Preparation

I am often asked: What is your favorite food? Although I always answer Japanese, the real response should be and is pierogi, the delectable Polish dumplings that my mother, Big Martha, made so well in many incarnations: potato, cabbage, blueberry, peach, plum, and apricot.

Everyone in our family was and still is crazy about these little boiled dumplings, concocted from a round of tender, plain dough. The half-moon shape is formed around a savory or sweet filling, carefully designed to delight the eater with a soft pillow of potato, a burst of sweet-tart blueberries, or a delicate apricot, pit removed and cavity filled with crunchy Demerara sugar and unsalted butter.

It seems many of my colleagues also loved Mom’s pierogi, and when I was asked to write about them, I was very ready to oblige and very ready to eat some of each of my favorites.

If Mom’s recipes are better in my mind than others I have tried, it is because she was uncompromising in her fastidious search for perfect ingredients. She insisted, for example, that the cabbages be on the old side—drier and tastier and whiter than just-picked green cabbage—that the potatoes be yellow fleshed and rich, and that the butter and sour cream come from a local dairy, not the supermarket.

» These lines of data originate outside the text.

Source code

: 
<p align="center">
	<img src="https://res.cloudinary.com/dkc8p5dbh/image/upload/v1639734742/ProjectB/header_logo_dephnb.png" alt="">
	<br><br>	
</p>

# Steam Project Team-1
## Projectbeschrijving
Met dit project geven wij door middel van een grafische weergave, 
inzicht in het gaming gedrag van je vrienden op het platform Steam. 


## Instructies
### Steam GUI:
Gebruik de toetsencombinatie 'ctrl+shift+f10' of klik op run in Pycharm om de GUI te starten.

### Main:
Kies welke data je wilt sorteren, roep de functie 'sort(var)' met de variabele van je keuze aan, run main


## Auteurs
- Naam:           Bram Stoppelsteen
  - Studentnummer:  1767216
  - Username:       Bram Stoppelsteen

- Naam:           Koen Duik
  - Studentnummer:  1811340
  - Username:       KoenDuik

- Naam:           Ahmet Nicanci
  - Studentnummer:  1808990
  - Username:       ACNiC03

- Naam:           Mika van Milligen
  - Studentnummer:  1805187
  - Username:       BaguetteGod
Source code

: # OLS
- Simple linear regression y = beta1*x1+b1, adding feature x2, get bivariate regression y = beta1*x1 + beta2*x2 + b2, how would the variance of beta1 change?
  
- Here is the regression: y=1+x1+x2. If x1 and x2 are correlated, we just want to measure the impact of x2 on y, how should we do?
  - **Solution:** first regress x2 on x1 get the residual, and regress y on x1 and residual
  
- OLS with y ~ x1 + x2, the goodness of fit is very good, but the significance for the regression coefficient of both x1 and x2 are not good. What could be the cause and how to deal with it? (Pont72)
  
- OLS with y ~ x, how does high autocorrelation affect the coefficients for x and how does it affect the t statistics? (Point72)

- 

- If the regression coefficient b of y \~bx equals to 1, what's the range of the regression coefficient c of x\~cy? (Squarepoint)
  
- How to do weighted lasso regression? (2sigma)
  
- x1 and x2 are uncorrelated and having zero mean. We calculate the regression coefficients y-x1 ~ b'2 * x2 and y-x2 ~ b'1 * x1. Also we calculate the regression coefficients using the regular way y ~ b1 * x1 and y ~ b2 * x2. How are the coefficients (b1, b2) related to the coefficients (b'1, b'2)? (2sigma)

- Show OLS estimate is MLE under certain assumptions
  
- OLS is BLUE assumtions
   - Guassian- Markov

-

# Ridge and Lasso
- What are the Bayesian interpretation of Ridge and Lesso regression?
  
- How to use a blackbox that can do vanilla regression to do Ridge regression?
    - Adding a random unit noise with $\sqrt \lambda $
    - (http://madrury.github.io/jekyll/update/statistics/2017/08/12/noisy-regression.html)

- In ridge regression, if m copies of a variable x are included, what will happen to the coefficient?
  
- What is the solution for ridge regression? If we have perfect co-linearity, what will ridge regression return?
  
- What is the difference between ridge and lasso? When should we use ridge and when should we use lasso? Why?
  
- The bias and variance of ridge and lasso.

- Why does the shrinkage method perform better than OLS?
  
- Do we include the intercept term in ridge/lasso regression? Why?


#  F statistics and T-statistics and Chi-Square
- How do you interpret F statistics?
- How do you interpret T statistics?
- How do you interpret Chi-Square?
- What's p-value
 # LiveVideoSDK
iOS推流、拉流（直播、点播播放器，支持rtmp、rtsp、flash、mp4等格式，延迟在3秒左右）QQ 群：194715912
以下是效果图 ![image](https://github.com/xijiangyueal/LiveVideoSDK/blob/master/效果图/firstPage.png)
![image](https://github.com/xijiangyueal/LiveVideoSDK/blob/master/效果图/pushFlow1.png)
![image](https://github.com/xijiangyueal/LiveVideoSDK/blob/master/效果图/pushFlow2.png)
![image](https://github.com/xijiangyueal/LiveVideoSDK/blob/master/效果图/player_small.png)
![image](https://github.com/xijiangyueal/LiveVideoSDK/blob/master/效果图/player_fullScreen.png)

She had an expert touch in making a soft, tender, malleable dough. Other recipes for dough do not have both milk and sour cream, and most do not call for rolling it as thin. We use a cookie or biscuit cutter for the rounds, but I never saw Mom use anything except the floured rim of a specific glass tumbler with perfectly straight sides. She cut her circles very, very close together, so as not to waste a centimeter of dough, which she rolled out only once. I never saw her reuse the scraps. She said they would not make a perfect dumpling.

Get Martha’s step-by-step Guide to making pierogi, then try her Mom’s recipes for savory and sweet iterations.

Mashed Yukon gold potatoes blended with cream cheese fill these dumplings, and a drizzle of brown butter adds a delightfully rich finishing touch.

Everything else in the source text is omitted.